> The problem: Going line by line through the entries, count those containing "kind" and state only the result.

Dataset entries
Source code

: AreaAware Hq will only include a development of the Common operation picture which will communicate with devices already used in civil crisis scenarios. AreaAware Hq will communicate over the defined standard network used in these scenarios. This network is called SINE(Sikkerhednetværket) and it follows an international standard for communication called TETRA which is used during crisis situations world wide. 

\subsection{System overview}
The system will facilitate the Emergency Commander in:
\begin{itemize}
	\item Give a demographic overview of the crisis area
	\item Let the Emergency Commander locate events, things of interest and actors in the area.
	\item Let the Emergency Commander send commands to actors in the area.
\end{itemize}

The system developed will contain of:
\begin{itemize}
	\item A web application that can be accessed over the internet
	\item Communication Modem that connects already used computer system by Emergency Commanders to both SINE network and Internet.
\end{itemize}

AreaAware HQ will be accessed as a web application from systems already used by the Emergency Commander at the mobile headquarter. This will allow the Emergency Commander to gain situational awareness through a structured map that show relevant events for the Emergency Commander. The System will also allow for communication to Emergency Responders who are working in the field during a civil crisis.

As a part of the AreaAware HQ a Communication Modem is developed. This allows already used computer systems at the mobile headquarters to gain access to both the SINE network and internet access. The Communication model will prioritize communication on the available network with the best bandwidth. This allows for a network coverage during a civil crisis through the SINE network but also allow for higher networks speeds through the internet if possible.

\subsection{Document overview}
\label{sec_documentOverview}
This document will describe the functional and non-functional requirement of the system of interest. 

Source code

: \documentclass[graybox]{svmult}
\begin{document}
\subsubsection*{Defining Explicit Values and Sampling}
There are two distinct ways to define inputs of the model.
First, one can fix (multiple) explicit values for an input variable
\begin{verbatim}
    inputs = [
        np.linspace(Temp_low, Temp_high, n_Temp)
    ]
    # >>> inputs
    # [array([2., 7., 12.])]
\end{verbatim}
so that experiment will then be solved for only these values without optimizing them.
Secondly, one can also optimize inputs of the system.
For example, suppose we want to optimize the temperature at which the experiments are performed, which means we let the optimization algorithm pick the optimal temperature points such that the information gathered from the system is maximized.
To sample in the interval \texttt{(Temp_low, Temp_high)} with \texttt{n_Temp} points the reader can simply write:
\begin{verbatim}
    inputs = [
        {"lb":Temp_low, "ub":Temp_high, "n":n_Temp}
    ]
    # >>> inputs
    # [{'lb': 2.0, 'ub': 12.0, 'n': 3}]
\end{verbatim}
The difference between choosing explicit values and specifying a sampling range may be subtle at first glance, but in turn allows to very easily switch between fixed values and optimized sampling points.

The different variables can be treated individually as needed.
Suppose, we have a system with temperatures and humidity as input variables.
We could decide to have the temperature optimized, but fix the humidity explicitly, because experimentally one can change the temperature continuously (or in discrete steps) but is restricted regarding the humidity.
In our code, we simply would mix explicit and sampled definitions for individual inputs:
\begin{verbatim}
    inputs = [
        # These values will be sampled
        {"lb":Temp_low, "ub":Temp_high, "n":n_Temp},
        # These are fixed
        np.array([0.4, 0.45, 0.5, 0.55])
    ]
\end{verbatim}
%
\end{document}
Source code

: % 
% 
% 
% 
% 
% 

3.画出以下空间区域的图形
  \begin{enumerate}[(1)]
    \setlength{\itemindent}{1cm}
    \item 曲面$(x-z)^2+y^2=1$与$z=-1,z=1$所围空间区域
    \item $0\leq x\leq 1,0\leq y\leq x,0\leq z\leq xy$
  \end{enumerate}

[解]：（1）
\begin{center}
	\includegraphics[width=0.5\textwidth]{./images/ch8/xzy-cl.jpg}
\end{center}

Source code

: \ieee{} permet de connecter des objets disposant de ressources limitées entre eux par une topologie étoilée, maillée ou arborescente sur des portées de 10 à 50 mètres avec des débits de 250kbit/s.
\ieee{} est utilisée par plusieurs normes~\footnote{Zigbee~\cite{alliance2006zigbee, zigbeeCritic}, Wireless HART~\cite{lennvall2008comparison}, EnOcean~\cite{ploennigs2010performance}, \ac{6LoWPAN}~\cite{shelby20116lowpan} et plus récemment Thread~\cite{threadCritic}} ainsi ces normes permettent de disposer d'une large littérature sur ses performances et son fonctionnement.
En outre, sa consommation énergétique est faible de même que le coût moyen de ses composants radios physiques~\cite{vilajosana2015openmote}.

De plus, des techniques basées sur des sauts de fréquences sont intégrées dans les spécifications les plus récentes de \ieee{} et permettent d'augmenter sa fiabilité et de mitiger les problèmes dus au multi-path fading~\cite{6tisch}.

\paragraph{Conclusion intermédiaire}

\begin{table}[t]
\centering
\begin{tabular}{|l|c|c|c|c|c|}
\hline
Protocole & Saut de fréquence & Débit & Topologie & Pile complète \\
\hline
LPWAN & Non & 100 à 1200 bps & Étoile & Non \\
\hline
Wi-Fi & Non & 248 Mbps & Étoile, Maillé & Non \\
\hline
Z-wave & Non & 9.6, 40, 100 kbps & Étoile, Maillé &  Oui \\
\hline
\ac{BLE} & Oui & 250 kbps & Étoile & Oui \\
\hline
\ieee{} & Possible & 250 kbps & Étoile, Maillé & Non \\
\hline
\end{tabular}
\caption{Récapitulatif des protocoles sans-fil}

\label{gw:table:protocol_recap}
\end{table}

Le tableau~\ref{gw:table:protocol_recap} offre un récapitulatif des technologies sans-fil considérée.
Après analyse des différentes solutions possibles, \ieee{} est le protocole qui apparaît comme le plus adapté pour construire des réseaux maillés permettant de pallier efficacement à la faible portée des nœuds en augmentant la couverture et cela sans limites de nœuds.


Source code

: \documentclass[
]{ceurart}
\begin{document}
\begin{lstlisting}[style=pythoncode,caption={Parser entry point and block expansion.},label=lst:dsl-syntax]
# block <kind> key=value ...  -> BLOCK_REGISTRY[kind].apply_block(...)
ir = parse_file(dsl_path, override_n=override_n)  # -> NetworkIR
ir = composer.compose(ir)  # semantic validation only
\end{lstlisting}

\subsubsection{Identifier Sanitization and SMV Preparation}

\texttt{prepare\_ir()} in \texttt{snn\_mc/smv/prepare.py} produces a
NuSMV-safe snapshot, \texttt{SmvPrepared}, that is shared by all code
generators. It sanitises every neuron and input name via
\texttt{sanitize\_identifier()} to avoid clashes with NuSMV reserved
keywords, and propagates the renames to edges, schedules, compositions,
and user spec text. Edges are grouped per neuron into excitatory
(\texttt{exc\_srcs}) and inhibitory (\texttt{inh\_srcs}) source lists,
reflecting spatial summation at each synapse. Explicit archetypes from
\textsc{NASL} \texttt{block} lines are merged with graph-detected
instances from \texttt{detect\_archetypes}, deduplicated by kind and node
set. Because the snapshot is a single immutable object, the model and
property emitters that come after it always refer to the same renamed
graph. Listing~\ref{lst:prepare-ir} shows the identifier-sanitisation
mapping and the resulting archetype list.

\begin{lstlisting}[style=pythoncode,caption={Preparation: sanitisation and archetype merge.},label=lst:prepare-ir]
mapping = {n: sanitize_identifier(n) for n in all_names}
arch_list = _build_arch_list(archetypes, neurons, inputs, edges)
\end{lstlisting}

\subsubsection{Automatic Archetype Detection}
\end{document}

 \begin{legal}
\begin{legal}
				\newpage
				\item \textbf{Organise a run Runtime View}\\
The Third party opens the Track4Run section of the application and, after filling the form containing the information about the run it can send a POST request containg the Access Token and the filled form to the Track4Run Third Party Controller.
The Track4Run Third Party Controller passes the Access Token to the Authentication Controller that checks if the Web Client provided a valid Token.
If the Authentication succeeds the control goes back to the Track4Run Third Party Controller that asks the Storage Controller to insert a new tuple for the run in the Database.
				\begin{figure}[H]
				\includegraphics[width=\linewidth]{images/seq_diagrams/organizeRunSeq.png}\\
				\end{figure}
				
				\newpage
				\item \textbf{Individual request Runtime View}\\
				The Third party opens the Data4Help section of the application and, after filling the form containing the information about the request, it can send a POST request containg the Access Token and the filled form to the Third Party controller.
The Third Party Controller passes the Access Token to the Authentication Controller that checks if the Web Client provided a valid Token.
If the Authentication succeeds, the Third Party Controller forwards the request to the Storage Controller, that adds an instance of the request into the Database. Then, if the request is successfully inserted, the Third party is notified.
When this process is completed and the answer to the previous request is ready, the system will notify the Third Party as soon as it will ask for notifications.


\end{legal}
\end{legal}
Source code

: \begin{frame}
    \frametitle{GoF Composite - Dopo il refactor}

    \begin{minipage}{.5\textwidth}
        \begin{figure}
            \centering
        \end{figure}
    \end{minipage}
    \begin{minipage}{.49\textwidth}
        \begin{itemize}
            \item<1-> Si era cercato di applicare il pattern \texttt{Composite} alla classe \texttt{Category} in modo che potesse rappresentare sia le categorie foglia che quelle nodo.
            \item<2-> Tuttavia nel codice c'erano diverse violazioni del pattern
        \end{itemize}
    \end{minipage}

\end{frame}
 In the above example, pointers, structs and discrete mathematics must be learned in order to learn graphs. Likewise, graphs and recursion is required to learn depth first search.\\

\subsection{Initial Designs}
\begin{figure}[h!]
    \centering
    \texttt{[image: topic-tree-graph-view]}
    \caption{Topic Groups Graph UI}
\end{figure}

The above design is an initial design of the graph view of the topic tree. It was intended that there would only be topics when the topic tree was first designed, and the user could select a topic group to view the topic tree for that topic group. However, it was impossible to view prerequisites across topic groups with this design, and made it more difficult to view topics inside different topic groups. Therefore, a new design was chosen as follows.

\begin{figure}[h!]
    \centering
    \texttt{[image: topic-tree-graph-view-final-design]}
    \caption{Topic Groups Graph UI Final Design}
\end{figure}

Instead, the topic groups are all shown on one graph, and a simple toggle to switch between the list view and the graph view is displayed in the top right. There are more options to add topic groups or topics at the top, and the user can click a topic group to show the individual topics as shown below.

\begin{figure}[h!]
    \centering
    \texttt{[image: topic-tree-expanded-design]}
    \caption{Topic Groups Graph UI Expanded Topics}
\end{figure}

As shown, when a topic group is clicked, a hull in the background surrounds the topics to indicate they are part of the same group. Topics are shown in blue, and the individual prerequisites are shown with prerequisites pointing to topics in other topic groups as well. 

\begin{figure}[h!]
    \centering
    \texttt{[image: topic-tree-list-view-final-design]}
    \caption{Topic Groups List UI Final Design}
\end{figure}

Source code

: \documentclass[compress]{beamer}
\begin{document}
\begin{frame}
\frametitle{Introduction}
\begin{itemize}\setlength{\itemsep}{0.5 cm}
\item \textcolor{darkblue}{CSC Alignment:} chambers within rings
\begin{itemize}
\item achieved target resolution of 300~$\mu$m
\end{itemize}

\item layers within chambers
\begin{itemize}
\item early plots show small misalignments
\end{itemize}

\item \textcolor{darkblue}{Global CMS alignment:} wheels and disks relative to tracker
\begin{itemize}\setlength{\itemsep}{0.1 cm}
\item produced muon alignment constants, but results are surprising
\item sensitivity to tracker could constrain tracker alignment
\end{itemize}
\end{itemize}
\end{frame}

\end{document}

> Answer section: 2